* _EXERCISE AIM_: An exact, complete copy of the data is all that is needed.

Stored records
________

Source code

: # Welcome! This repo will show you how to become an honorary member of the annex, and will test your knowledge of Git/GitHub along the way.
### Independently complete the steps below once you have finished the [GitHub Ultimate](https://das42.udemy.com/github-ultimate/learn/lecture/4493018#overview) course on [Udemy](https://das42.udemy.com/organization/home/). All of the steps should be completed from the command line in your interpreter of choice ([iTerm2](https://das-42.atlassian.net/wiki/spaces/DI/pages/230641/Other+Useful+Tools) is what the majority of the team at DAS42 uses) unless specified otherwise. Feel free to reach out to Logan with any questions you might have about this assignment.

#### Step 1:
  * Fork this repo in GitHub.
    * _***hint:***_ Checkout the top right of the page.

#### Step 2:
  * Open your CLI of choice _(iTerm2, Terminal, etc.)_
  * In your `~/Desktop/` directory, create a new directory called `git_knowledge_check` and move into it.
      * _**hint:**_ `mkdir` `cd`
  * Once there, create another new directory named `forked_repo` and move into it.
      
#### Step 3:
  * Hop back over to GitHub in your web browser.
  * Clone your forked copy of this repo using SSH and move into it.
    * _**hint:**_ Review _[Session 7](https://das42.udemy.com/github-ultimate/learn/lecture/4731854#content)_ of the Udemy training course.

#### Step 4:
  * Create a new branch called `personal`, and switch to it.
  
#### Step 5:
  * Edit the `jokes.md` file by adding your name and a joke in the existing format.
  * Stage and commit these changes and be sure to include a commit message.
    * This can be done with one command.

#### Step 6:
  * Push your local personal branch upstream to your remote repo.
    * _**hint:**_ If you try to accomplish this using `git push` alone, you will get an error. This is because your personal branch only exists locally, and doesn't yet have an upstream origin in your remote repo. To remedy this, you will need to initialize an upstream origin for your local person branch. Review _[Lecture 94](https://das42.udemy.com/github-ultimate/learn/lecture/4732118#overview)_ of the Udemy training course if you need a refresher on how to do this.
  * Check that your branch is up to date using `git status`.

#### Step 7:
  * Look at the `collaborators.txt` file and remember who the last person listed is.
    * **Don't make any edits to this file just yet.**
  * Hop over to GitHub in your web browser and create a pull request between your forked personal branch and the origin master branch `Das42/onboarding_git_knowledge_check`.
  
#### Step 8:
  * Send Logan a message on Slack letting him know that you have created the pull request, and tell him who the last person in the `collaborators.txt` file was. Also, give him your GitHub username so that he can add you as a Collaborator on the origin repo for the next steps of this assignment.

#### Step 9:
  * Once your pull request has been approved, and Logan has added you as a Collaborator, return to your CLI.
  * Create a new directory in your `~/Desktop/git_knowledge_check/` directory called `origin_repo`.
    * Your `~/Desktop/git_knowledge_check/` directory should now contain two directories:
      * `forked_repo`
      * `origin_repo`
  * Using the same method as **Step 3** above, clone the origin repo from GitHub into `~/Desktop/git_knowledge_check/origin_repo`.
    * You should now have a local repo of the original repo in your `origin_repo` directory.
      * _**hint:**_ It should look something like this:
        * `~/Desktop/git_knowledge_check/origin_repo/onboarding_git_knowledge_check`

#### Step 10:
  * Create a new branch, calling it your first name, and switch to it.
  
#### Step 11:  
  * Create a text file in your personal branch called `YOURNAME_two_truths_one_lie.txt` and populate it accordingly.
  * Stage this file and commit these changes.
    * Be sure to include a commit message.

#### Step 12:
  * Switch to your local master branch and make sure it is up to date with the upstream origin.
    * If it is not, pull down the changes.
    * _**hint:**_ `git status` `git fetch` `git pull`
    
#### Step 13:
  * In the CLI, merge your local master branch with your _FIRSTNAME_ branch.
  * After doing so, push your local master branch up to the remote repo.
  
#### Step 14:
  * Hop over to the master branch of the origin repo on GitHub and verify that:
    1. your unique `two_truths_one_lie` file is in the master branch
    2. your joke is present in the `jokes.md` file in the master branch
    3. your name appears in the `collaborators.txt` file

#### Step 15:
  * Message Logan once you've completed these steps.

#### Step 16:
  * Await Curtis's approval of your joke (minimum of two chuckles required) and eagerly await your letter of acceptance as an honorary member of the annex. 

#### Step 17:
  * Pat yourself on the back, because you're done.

________

* _RESULT OF THIS EXERCISE_:
Source code

: # Welcome! This repo will show you how to become an honorary member of the annex, and will test your knowledge of Git/GitHub along the way.
### Independently complete the steps below once you have finished the [GitHub Ultimate](https://das42.udemy.com/github-ultimate/learn/lecture/4493018#overview) course on [Udemy](https://das42.udemy.com/organization/home/). All of the steps should be completed from the command line in your interpreter of choice ([iTerm2](https://das-42.atlassian.net/wiki/spaces/DI/pages/230641/Other+Useful+Tools) is what the majority of the team at DAS42 uses) unless specified otherwise. Feel free to reach out to Logan with any questions you might have about this assignment.

#### Step 1:
  * Fork this repo in GitHub.
    * _***hint:***_ Checkout the top right of the page.

#### Step 2:
  * Open your CLI of choice _(iTerm2, Terminal, etc.)_
  * In your `~/Desktop/` directory, create a new directory called `git_knowledge_check` and move into it.
      * _**hint:**_ `mkdir` `cd`
  * Once there, create another new directory named `forked_repo` and move into it.
      
#### Step 3:
  * Hop back over to GitHub in your web browser.
  * Clone your forked copy of this repo using SSH and move into it.
    * _**hint:**_ Review _[Session 7](https://das42.udemy.com/github-ultimate/learn/lecture/4731854#content)_ of the Udemy training course.

#### Step 4:
  * Create a new branch called `personal`, and switch to it.
  
#### Step 5:
  * Edit the `jokes.md` file by adding your name and a joke in the existing format.
  * Stage and commit these changes and be sure to include a commit message.
    * This can be done with one command.

#### Step 6:
  * Push your local personal branch upstream to your remote repo.
    * _**hint:**_ If you try to accomplish this using `git push` alone, you will get an error. This is because your personal branch only exists locally, and doesn't yet have an upstream origin in your remote repo. To remedy this, you will need to initialize an upstream origin for your local person branch. Review _[Lecture 94](https://das42.udemy.com/github-ultimate/learn/lecture/4732118#overview)_ of the Udemy training course if you need a refresher on how to do this.
  * Check that your branch is up to date using `git status`.

#### Step 7:
  * Look at the `collaborators.txt` file and remember who the last person listed is.
    * **Don't make any edits to this file just yet.**
  * Hop over to GitHub in your web browser and create a pull request between your forked personal branch and the origin master branch `Das42/onboarding_git_knowledge_check`.
  
#### Step 8:
  * Send Logan a message on Slack letting him know that you have created the pull request, and tell him who the last person in the `collaborators.txt` file was. Also, give him your GitHub username so that he can add you as a Collaborator on the origin repo for the next steps of this assignment.

#### Step 9:
  * Once your pull request has been approved, and Logan has added you as a Collaborator, return to your CLI.
  * Create a new directory in your `~/Desktop/git_knowledge_check/` directory called `origin_repo`.
    * Your `~/Desktop/git_knowledge_check/` directory should now contain two directories:
      * `forked_repo`
      * `origin_repo`
  * Using the same method as **Step 3** above, clone the origin repo from GitHub into `~/Desktop/git_knowledge_check/origin_repo`.
    * You should now have a local repo of the original repo in your `origin_repo` directory.
      * _**hint:**_ It should look something like this:
        * `~/Desktop/git_knowledge_check/origin_repo/onboarding_git_knowledge_check`

#### Step 10:
  * Create a new branch, calling it your first name, and switch to it.
  
#### Step 11:  
  * Create a text file in your personal branch called `YOURNAME_two_truths_one_lie.txt` and populate it accordingly.
  * Stage this file and commit these changes.
    * Be sure to include a commit message.

#### Step 12:
  * Switch to your local master branch and make sure it is up to date with the upstream origin.
    * If it is not, pull down the changes.
    * _**hint:**_ `git status` `git fetch` `git pull`
    
#### Step 13:
  * In the CLI, merge your local master branch with your _FIRSTNAME_ branch.
  * After doing so, push your local master branch up to the remote repo.
  
#### Step 14:
  * Hop over to the master branch of the origin repo on GitHub and verify that:
    1. your unique `two_truths_one_lie` file is in the master branch
    2. your joke is present in the `jokes.md` file in the master branch
    3. your name appears in the `collaborators.txt` file

#### Step 15:
  * Message Logan once you've completed these steps.

#### Step 16:
  * Await Curtis's approval of your joke (minimum of two chuckles required) and eagerly await your letter of acceptance as an honorary member of the annex. 

#### Step 17:
  * Pat yourself on the back, because you're done.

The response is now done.